### Activity:
The response must be made up of the lines in the entries below that contain "https".

----

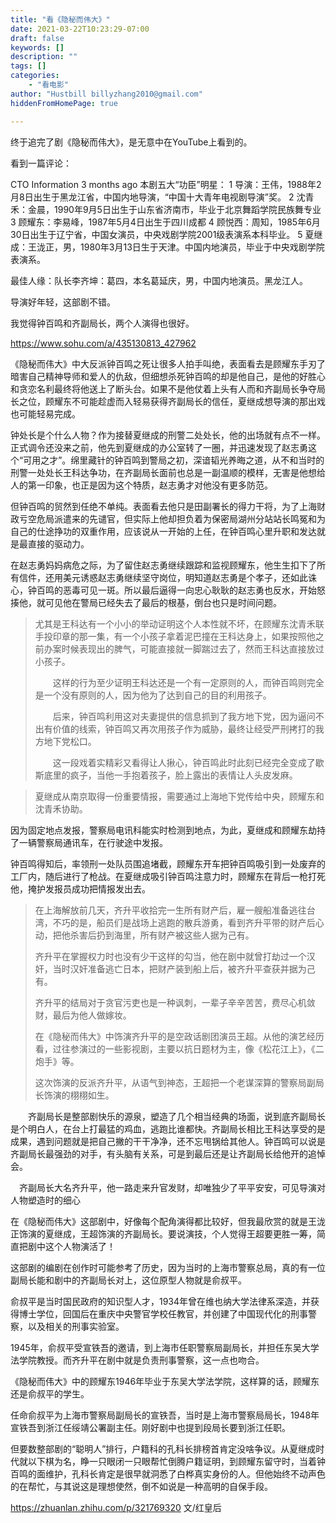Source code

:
```yaml
---
title: "看《隐秘而伟大》"
date: 2021-03-22T10:23:29-07:00
draft: false
keywords: []
description: ""
tags: []
categories: 
    - "看电影"
author: "Hustbill billyzhang2010@gmail.com"
hiddenFromHomePage: true

---
```


终于追完了剧《隐秘而伟大》，是无意中在YouTube上看到的。 

看到一篇评论：

CTO Information
3 months ago
本剧五大“功臣”明星：
1 导演：王伟，1988年2月8日出生于黑龙江省，中国内地导演，“中国十大青年电视剧导演”奖。
2 沈青禾：金晨，1990年9月5日出生于山东省济南市，毕业于北京舞蹈学院民族舞专业
3 顾耀东：李易峰，1987年5月4日出生于四川成都
4 顾悦西：周知，1985年6月30日出生于辽宁省，中国女演员，中央戏剧学院2001级表演系本科毕业。
5 夏继成：王泷正，男，1980年3月13日生于天津。中国内地演员，毕业于中央戏剧学院表演系。

最佳人缘：队长李齐坤：葛四，本名葛延庆，男，中国内地演员。黑龙江人。



导演好年轻，这部剧不错。



我觉得钟百鸣和齐副局长，两个人演得也很好。



https://www.sohu.com/a/435130813_427962

《隐秘而伟大》中大反派钟百鸣之死让很多人拍手叫绝，表面看去是顾耀东手刃了暗害自己精神导师和爱人的仇敌，但细想杀死钟百鸣的却是他自己，是他的好胜心和贪恋名利最终将他送上了断头台。如果不是他仗着上头有人而和齐副局长争夺局长之位，顾耀东不可能趁虚而入轻易获得齐副局长的信任，夏继成想导演的那出戏也可能轻易完成。



钟处长是个什么人物？作为接替夏继成的刑警二处处长，他的出场就有点不一样。正式调令还没来之前，他先到夏继成的办公室转了一圈，并迅速发现了赵志勇这个“可用之才”。绵里藏针的钟百鸣到警局之初，深谙韬光养晦之道，从不和当时的刑警一处处长王科达争功，在齐副局长面前也总是一副温顺的模样，无害是他想给人的第一印象，也正是因为这个特质，赵志勇才对他没有更多防范。

但钟百鸣的贸然到任绝不单纯。表面看去他只是田副署长的得力干将，为了上海财政亏空危局派遣来的先谴官，但实际上他却担负着为保密局湖州分站站长鸣冤和为自己的仕途挣功的双重作用，应该说从一开始的上任，在钟百鸣心里升职和发达就是最直接的驱动力。



在赵志勇妈妈病危之际，为了留住赵志勇继续跟踪和监视顾耀东，他生生扣下了所有信件，还用美元诱惑赵志勇继续坚守岗位，明知道赵志勇是个孝子，还如此诛心，钟百鸣的恶毒可见一斑。所以最后逼得一向忠心耿耿的赵志勇也反水，开始怒揍他，就可见他在警局已经失去了最后的根基，倒台也只是时间问题。



> 尤其是王科达有一个小小的举动证明这个人本性就不坏，在顾耀东沈青禾联手投印章的那一集，有一个小孩子拿着泥巴撞在王科达身上，如果按照他之前办案时候表现出的脾气，可能直接就一脚踹过去了，然而王科达直接放过小孩子。
>
> 　　这样的行为至少证明王科达还是一个有一定原则的人，而钟百鸣则完全是一个没有原则的人，因为他为了达到自己的目的利用孩子。
>
> 　　后来，钟百鸣利用这对夫妻提供的信息抓到了我方地下党，因为逼问不出有价值的线索，钟百鸣又再次用孩子作为威胁，最终让经受严刑拷打的我方地下党松口。
>
> 　　这一段戏着实精彩又看得让人揪心，钟百鸣此时此刻已经完全变成了歇斯底里的疯子，当他一手抱着孩子，脸上露出的表情让人头皮发麻。





>  夏继成从南京取得一份重要情报，需要通过上海地下党传给中央，顾耀东和沈青禾协助。

因为固定地点发报，警察局电讯科能实时检测到地点，为此，夏继成和顾耀东劫持了一辆警察局通讯车，在行驶途中发报。

钟百鸣得知后，率领刑一处队员围追堵截，顾耀东开车把钟百鸣吸引到一处废弃的工厂内，随后进行了枪战。在夏继成吸引钟百鸣注意力时，顾耀东在背后一枪打死他，掩护发报员成功把情报发出去。



> 在上海解放前几天，齐升平收拾完一生所有财产后，雇一艘船准备逃往台湾，不巧的是，船员们是战场上逃跑的散兵游勇，看到齐升平带的财产后心动，把他杀害后扔到海里，所有财产被这些人据为己有。
>
> 齐升平在掌握权力时也没有少干这样的勾当，他在剧中就曾打劫过一个汉奸，当时汉奸准备逃亡日本，把财产装到船上后，被齐升平查获并据为己有。
>
> 齐升平的结局对于贪官污吏也是一种讽刺，一辈子辛辛苦苦，费尽心机敛财，最后为他人做嫁妆。
>
> 在《隐秘而伟大》中饰演齐升平的是空政话剧团演员王超。从他的演艺经历看，过往参演过的一些影视剧，主要以抗日题材为主，像《松花江上》，《二炮手》等。
>
> 这次饰演的反派齐升平，从语气到神态，王超把一个老谋深算的警察局副局长饰演的栩栩如生。



　　齐副局长是整部剧快乐的源泉，塑造了几个相当经典的场面，说到底齐副局长是个明白人，在台上打最猛的鸡血，逃跑比谁都快。齐副局长相比王科达享受的是成果，遇到问题就是把自己撇的干干净净，还不忘甩锅给其他人。钟百鸣可以说是齐副局长最强劲的对手，有头脑有关系，可是到最后还是让齐副局长给他开的追悼会。

　齐副局长大名齐升平，他一路走来升官发财，却唯独少了平平安安，可见导演对人物塑造时的细心



在《隐秘而伟大》这部剧中，好像每个配角演得都比较好，但我最欣赏的就是王泷正饰演的夏继成，王超饰演的齐副局长。要说演技，个人觉得王超要更胜一筹，简直把剧中这个人物演活了！



这部剧的编剧在创作时可能参考了历史，因为当时的上海市警察总局，真的有一位副局长能和剧中的齐副局长对上，这位原型人物就是俞叔平。

俞叔平是当时国民政府的知识型人才，1934年曾在维也纳大学法律系深造，并获得博士学位，回国后在重庆中央警官学校任教官，并创建了中国现代化的刑事警察，以及相关的刑事实验室。

1945年，俞叔平受宣铁吾的邀请，到上海市任职警察局副局长，并担任东吴大学法学院教授。而齐升平在剧中就是负责刑事警察，这一点也吻合。

《隐秘而伟大》中的顾耀东1946年毕业于东吴大学法学院，这样算的话，顾耀东还是俞叔平的学生。



任命俞叔平为上海市警察局副局长的宣铁吾，当时是上海市警察局局长，1948年宣铁吾到浙江任绥靖公署副主任。刚好剧中也提到段局长要到浙江任职。



但要数整部剧的“聪明人”排行，户籍科的孔科长排榜首肯定没啥争议。从夏继成时代就以下棋为名，睁一只眼闭一只眼帮忙倒腾户籍证明，到顾耀东留守时，当着钟百鸣的面维护，孔科长肯定是很早就洞悉了白桦真实身份的人。但他始终不动声色的在帮忙，与其说这是理想使然，倒不如说是一种高明的自保手段。

https://zhuanlan.zhihu.com/p/321769320 文/红皇后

----

### Your response:
https://www.sohu.com/a/435130813_427962
https://zhuanlan.zhihu.com/p/321769320 文/红皇后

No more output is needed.